A mixer is a service that will mix your bitcoin with other users’ bitcoin and return a different quantity of bitcoins for a charge. Perhaps you read recently about the TornadoCash crackdown by the American government. In order to conceal Ethereum transactions, the TornadoCash app was created. Traders and others who wanted to preserve their privacy have utilized it, but it has also attracted the attention of government officials. The reason is due to the fact that the Lazarus Group, an infamous state-sponsored team of hackers from North Korea, were using it to launder money. It’s not clear how this was considered ‘laundering’ since they were operating under the full support of their government and thus, not breaking the laws of their nation.

By scrambling various cryptocurrency channels, Tornado Cash makes it difficult to identify the source of each transaction. Therefore, anonymity is preserved. The United States government recently sanctioned the open-source code that makes up the Tornado Cash privacy protocol. Of course, US law is very different from Swiss law when it comes to a citizen’s privacy, where financial privacy is a constitutional right.

The fundamental principle behind Bitcoin mixers is that privacy is a human right and that no government or individual should be able to assert their will on a free individual. By this reasoning, the assault on tumblers like Tornado Cash are unconstitutional. Governments are human constructs, not divine, and they are only legitimized by popular opinion and the rule of law as it exists at that time and place. According to some users of BTC tumblers, appeals to law and authority themselves do not make a government valid, however.

They would argue that we no longer give credence to ancient Mesopotamian legal structures, or those of other nations who are not our allies, for instance, but does that mean that the substrate of reason on which these were built are completely erroneous? By what metric? We do not recognize claims of our enemies or even those whose epistemology and belief system are radically different from our own. We would scoff to think that these competing power structures had the right to rule over us or sermonize about how we ought to live.

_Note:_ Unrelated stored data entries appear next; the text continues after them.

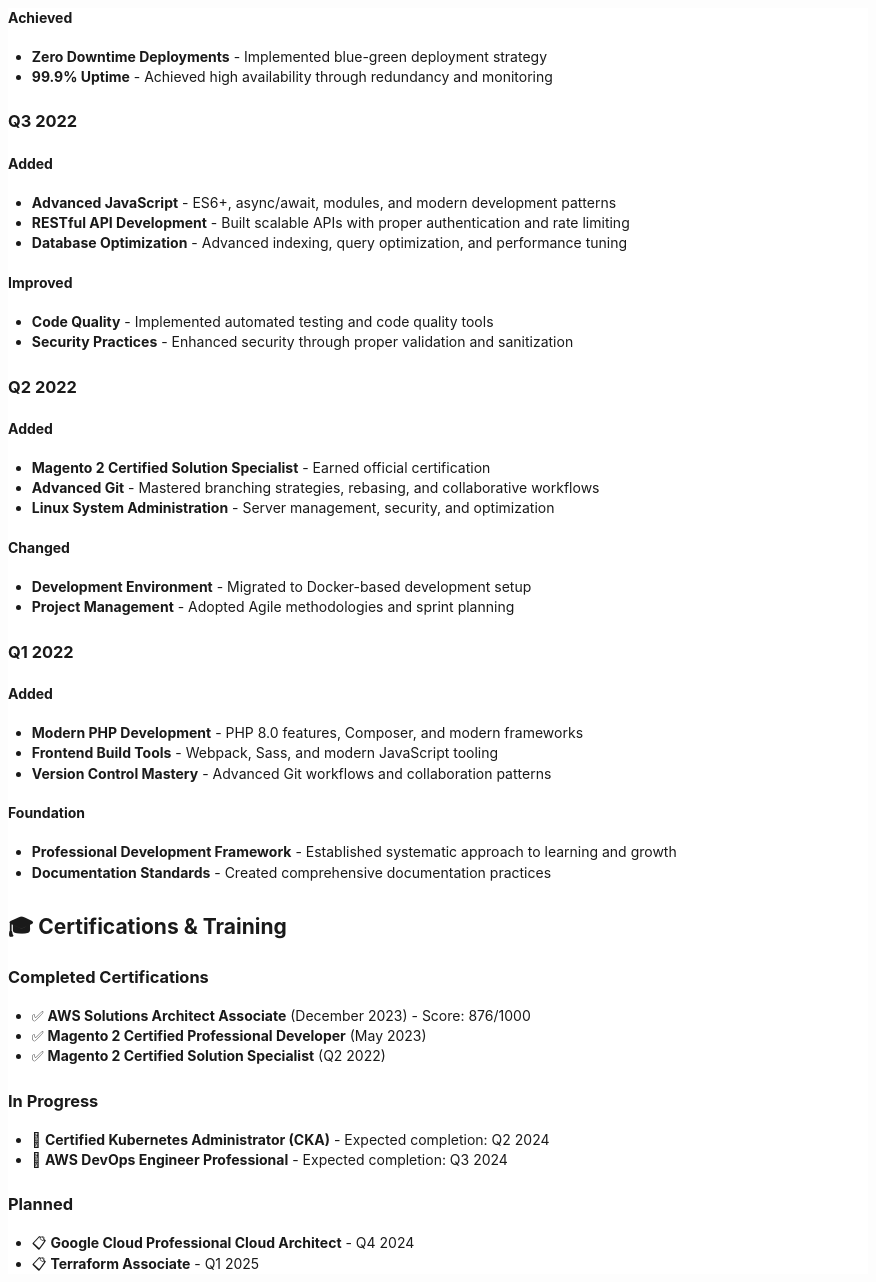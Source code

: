 #### Achieved
- **Zero Downtime Deployments** - Implemented blue-green deployment strategy
- **99.9% Uptime** - Achieved high availability through redundancy and monitoring

### Q3 2022
#### Added
- **Advanced JavaScript** - ES6+, async/await, modules, and modern development patterns
- **RESTful API Development** - Built scalable APIs with proper authentication and rate limiting
- **Database Optimization** - Advanced indexing, query optimization, and performance tuning

#### Improved
- **Code Quality** - Implemented automated testing and code quality tools
- **Security Practices** - Enhanced security through proper validation and sanitization

### Q2 2022
#### Added
- **Magento 2 Certified Solution Specialist** - Earned official certification
- **Advanced Git** - Mastered branching strategies, rebasing, and collaborative workflows
- **Linux System Administration** - Server management, security, and optimization

#### Changed
- **Development Environment** - Migrated to Docker-based development setup
- **Project Management** - Adopted Agile methodologies and sprint planning

### Q1 2022
#### Added
- **Modern PHP Development** - PHP 8.0 features, Composer, and modern frameworks
- **Frontend Build Tools** - Webpack, Sass, and modern JavaScript tooling
- **Version Control Mastery** - Advanced Git workflows and collaboration patterns

#### Foundation
- **Professional Development Framework** - Established systematic approach to learning and growth
- **Documentation Standards** - Created comprehensive documentation practices

## 🎓 Certifications & Training

### Completed Certifications
- ✅ **AWS Solutions Architect Associate** (December 2023) - Score: 876/1000
- ✅ **Magento 2 Certified Professional Developer** (May 2023)
- ✅ **Magento 2 Certified Solution Specialist** (Q2 2022)

### In Progress
- 🚧 **Certified Kubernetes Administrator (CKA)** - Expected completion: Q2 2024
- 🚧 **AWS DevOps Engineer Professional** - Expected completion: Q3 2024

### Planned
- 📋 **Google Cloud Professional Cloud Architect** - Q4 2024
- 📋 **Terraform Associate** - Q1 2025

For this reason, many individuals feel the same way about the laws of the nations where they live, and they pine for the laws and views of other nations. Still, tumbling cryptocurrency is considered by some as being more about an individual’s right to do with a digital asset what they like, without revealing it to others.

Imagine one’s employer pays employees in Bitcoin. The nature of the blockchain means that it would be relatively simple to figure out how much a colleague gets paid, and where he or she trades or stores their Bitcoin. A BTC tumbler allows them to mix the transaction into a host of others and therefore supports their right to privacy and anonymity.

By either depositing or withdrawing tokens from a Bitcoin mixer, the linkage between that address and the new one is severed. There are exceptions to this rule. When users receive a mixture of funds from other mixer’s users, if one user was dumping way more coins or tokens into the mixer compared with other users, they will most likely have large chunks of their own money in return, since there are only so many permutations to mix and distribute tokens throughout the userbase. In theory, this vulnerability makes it possible to┬átrace the funds back to the original sender under these circumstances.

At the time of this writing, TornadoCash is no longer operational on the frontend, but the code has been reported as working since once something is deployed on the Ethereum blockchain, there’s no way to undo it. What this means for the future of crypto mixers remains to be seen, but it will probably always be a struggle between technology and legal systems still trying to catch up with the evolution of digital currency and its use.